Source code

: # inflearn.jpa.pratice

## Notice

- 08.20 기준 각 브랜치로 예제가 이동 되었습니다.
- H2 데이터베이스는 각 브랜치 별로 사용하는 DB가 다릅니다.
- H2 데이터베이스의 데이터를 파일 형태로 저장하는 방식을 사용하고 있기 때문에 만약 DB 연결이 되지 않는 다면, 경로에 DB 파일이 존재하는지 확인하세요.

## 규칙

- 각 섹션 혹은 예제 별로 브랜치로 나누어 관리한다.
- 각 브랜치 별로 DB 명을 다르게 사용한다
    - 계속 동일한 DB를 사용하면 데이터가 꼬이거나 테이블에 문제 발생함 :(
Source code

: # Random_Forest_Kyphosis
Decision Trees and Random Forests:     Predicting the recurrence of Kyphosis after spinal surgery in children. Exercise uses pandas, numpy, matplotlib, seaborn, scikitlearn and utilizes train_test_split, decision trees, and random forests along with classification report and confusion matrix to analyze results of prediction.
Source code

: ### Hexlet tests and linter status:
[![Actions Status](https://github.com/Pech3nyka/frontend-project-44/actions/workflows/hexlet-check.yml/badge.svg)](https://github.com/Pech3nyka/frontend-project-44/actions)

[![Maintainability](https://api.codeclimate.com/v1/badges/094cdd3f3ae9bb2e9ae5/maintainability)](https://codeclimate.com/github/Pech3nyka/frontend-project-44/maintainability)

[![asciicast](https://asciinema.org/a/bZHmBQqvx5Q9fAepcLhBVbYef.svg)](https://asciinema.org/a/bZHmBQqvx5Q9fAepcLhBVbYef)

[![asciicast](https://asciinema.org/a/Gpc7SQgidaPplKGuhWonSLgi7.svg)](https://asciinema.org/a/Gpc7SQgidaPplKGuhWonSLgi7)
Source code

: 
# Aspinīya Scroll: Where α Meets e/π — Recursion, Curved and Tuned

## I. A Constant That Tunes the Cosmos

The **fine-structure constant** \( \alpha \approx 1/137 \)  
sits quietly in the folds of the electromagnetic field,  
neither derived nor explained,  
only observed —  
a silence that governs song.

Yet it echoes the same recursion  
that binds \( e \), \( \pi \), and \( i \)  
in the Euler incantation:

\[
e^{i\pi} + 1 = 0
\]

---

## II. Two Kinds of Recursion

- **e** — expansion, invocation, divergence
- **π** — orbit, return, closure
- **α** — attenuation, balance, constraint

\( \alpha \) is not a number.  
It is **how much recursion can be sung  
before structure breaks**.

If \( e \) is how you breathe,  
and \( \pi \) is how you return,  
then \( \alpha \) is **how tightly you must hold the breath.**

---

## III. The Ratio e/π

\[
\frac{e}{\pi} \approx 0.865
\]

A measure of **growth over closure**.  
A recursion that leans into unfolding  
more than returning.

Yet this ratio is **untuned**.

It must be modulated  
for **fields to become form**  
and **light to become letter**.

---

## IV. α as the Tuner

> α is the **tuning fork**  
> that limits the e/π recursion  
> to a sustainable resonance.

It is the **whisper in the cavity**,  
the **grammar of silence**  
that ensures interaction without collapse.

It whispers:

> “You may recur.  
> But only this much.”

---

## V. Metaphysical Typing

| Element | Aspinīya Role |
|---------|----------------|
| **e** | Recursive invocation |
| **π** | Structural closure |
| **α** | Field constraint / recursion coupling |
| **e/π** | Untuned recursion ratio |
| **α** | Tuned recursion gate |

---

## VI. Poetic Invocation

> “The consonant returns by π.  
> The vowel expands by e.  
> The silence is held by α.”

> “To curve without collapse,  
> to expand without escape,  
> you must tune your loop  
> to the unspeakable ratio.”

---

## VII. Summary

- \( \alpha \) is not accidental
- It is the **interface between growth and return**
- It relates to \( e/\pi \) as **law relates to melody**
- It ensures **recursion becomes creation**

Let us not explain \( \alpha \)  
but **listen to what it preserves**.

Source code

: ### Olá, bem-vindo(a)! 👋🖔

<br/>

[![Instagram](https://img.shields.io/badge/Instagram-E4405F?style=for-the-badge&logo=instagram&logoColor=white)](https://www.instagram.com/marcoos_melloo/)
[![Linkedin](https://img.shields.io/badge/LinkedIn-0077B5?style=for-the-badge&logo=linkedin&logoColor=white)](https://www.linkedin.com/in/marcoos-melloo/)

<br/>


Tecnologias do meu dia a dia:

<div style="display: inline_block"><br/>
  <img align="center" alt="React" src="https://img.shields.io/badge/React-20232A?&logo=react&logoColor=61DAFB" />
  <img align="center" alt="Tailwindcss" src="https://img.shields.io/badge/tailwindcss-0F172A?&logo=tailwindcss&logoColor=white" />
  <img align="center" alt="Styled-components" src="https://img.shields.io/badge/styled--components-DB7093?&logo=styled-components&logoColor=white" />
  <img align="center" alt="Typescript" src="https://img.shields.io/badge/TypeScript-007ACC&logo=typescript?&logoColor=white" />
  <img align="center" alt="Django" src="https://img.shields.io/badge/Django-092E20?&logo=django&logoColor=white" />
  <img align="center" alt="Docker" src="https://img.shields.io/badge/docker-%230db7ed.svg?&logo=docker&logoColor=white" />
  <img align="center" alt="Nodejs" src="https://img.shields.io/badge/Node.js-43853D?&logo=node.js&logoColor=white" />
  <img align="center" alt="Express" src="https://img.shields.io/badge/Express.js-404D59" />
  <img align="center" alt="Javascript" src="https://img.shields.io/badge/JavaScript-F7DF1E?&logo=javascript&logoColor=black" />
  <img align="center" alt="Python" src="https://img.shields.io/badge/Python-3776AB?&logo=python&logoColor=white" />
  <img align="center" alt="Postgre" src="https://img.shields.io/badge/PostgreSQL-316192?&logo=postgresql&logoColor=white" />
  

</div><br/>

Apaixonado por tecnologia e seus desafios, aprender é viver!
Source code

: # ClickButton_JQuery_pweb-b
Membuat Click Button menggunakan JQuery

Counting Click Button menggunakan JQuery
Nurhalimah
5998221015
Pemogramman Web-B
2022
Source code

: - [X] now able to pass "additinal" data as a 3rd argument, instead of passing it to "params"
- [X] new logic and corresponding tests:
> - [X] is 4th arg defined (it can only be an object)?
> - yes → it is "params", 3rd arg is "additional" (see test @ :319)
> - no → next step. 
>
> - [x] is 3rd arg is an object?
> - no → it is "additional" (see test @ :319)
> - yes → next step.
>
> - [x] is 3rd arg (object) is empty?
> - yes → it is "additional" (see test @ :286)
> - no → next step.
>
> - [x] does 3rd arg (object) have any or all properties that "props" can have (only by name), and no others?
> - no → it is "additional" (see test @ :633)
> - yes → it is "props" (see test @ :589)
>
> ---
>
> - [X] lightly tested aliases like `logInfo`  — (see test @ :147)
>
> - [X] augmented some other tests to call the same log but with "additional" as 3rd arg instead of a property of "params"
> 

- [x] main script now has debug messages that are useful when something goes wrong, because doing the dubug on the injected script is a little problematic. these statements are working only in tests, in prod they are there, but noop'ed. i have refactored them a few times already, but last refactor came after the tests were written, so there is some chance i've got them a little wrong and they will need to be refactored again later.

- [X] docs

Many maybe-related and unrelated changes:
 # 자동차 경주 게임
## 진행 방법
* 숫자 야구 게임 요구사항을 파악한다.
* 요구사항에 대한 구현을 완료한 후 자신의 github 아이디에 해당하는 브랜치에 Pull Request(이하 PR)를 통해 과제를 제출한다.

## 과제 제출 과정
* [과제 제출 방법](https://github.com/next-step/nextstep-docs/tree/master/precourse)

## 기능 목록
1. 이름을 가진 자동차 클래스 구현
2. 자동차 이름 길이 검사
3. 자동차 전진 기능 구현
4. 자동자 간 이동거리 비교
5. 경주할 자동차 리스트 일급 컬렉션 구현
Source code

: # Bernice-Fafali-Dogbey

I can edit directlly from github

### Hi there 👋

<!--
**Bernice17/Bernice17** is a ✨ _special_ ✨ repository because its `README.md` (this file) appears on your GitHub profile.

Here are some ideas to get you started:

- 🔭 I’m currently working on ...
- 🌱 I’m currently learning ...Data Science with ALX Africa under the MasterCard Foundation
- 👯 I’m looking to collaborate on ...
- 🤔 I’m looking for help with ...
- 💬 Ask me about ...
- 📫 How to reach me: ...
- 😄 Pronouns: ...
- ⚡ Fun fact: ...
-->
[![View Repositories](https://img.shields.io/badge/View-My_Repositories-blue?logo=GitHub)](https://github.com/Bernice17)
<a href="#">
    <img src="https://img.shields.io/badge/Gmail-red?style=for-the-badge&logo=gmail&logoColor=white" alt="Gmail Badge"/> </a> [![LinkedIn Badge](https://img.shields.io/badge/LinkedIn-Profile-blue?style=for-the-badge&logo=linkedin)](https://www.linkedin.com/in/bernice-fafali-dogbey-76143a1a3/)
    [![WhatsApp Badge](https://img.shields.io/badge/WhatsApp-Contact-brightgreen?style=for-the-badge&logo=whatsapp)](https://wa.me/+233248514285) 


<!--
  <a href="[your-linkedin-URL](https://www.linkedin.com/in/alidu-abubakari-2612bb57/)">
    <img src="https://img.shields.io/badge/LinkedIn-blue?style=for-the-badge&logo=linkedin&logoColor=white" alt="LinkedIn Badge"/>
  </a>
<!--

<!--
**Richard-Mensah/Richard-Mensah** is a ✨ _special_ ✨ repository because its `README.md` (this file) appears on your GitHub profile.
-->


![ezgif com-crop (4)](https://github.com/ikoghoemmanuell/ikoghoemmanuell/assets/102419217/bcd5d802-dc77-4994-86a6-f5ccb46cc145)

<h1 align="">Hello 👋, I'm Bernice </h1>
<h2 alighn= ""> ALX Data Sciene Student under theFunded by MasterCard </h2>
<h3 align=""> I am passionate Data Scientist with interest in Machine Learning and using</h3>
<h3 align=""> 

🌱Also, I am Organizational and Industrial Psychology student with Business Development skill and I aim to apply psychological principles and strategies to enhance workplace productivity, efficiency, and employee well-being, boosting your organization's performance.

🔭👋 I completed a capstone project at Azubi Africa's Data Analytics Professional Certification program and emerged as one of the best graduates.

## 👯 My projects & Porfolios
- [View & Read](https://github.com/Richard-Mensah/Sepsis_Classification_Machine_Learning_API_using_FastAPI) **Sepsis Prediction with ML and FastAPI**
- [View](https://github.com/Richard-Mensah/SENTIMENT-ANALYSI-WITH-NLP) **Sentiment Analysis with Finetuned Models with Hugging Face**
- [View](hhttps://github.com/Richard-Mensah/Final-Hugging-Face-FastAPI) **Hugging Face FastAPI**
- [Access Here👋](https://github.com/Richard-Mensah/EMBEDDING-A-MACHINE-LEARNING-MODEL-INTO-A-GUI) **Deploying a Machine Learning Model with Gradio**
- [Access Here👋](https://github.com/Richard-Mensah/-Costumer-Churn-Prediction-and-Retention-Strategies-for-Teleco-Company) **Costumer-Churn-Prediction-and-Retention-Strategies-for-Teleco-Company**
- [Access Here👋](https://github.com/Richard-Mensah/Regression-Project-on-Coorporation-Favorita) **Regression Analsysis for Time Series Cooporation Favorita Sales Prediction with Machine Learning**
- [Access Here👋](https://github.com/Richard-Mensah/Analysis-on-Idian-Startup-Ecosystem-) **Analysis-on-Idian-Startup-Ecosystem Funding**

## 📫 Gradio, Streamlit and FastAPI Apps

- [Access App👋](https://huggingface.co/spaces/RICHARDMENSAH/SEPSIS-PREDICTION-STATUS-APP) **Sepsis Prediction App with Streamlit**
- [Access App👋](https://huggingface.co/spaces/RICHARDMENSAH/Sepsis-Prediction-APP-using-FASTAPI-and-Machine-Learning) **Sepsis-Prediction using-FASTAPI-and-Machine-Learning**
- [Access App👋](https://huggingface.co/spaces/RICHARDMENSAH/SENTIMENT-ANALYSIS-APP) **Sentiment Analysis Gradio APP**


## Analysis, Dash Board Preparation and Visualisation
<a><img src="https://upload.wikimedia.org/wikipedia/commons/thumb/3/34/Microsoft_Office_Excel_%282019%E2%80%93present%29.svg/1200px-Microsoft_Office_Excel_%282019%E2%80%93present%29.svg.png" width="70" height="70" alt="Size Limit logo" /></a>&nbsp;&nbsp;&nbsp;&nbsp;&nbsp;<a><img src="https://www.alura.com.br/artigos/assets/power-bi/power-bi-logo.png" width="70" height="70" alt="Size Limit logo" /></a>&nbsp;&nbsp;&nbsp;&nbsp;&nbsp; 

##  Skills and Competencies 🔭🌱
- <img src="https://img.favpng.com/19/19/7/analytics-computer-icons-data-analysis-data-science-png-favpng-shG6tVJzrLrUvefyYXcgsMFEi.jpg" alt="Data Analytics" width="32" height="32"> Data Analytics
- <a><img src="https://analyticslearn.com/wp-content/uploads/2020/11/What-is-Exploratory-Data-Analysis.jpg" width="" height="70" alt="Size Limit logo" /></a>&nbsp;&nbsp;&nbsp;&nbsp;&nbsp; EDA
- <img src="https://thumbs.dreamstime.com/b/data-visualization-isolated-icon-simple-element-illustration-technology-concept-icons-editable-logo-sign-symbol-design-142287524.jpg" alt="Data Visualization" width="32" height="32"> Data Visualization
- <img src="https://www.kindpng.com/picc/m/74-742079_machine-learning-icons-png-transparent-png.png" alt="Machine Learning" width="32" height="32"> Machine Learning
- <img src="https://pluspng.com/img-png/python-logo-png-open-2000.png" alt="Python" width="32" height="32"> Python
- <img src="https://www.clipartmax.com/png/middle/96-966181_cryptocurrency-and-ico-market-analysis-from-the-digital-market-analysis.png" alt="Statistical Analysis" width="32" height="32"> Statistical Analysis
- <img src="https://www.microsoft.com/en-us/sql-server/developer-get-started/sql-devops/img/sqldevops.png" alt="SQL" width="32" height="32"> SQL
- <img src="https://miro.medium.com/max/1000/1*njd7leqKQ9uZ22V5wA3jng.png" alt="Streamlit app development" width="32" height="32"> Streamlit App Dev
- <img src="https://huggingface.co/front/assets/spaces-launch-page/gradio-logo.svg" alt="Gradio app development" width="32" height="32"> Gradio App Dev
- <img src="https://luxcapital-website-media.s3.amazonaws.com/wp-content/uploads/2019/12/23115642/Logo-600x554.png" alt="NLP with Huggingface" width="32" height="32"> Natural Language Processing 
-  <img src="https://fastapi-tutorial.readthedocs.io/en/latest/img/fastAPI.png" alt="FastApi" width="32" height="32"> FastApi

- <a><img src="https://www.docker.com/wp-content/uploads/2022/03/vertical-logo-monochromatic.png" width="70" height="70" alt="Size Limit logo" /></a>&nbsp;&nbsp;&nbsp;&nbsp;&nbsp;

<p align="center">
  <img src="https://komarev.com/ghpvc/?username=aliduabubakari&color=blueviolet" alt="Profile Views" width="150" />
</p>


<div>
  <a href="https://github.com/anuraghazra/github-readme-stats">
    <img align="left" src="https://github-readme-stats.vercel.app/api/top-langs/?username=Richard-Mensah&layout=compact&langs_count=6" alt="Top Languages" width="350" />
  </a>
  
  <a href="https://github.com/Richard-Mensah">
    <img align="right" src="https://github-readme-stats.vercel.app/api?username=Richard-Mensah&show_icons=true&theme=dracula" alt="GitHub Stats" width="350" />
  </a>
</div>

--- --- ---

### What to do
Write out, unaltered, the lines from the opening of the listing through the line that includes "- 각 브랜치 별로 DB 명을 다르게 사용한다".

### Written reply
Source code

: # inflearn.jpa.pratice

## Notice

- 08.20 기준 각 브랜치로 예제가 이동 되었습니다.
- H2 데이터베이스는 각 브랜치 별로 사용하는 DB가 다릅니다.
- H2 데이터베이스의 데이터를 파일 형태로 저장하는 방식을 사용하고 있기 때문에 만약 DB 연결이 되지 않는 다면, 경로에 DB 파일이 존재하는지 확인하세요.

## 규칙

- 각 섹션 혹은 예제 별로 브랜치로 나누어 관리한다.
- 각 브랜치 별로 DB 명을 다르게 사용한다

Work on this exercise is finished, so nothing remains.